Germanshepherdsmum
Applicants for visas are supposed to pass a basic English test. Either the test is too basic, as the coroner suggested, or applicants are circumventing it - possibly those sponsored by care homes?
Successful applicants for work visas are required to have English at CEFR Level B1 (higher for some jobs). B1 is approximately equivalent to a level a bit higher than an excellent GCSE pass. It's nowhere near fluency.
Somebody with Level B1 would be able to do straightforward transactions, such as shopping and following straightforward instructions (possibly with some repetition). It's doubtful that he/she would understand technical language, dialects or many idioms.
I don't personally know of any specialist courses for care workers and private agencies and homes don't have any incentive to run them, unless adequate English (ie above B1 with specialist input) is made a requirement for their licence.
If somebody is already at B1 level, the recommendation is for an additional 200 hours of study to reach the next level.

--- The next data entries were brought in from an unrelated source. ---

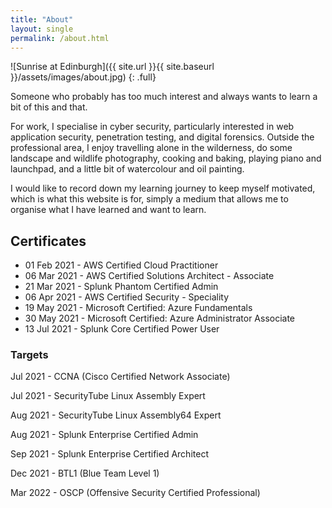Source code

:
 ```yaml
---
title: "About"
layout: single
permalink: /about.html
---
```


![Sunrise at Edinburgh]({{ site.url }}{{ site.baseurl }}/assets/images/about.jpg)
{: .full}

Someone who probably has too much interest and always wants to learn a bit of this and that.

For work, I specialise in cyber security, particularly interested in web application security, penetration testing, and digital forensics. Outside the professional area, I enjoy travelling alone in the wilderness, do some landscape and wildlife photography, cooking and baking, playing piano and launchpad, and a little bit of watercolour and oil painting.

I would like to record down my learning journey to keep myself motivated, which is what this website is for, simply a medium that allows me to organise what I have learned and want to learn.

## Certificates
- 01 Feb 2021 - AWS Certified Cloud Practitioner
- 06 Mar 2021 - AWS Certified Solutions Architect - Associate
- 21 Mar 2021 - Splunk Phantom Certified Admin
- 06 Apr 2021 - AWS Certified Security - Speciality
- 19 May 2021 - Microsoft Certified: Azure Fundamentals
- 30 May 2021 - Microsoft Certified: Azure Administrator Associate
- 13 Jul 2021 - Splunk Core Certified Power User

### Targets
Jul 2021 - CCNA (Cisco Certified Network Associate)

Jul 2021 - SecurityTube Linux Assembly Expert

Aug 2021 - SecurityTube Linux Assembly64 Expert

Aug 2021 - Splunk Enterprise Certified Admin

Sep 2021 - Splunk Enterprise Certified Architect

Dec 2021 - BTL1 (Blue Team Level 1)

Mar 2022 - OSCP (Offensive Security Certified Professional)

Even if care-workers' wages were to be increase significantly, it's not going to be a short-term fix. People with the right personal qualities need to be trained and be persuaded to leave other jobs. I do not believe that there are thousands of people just sitting around being economically inactive, waiting for the right moment for care-work to pay. The country is going to have some reliance on foreign care-workers, many of whom do have the right skills, apart from language. That means that the government (and it has to be the government because nobody else has an incentive to do it) has to have a long-term strategy, starting off with solid training for teachers of English as a foreign language and a curriculum for specific purposes. People will need to be given work visas, knowing that their responsibilities might need to be limited, if language could be a problem. It needs to a requirement for foreign care workers that they attend language classes for (probably) about a year.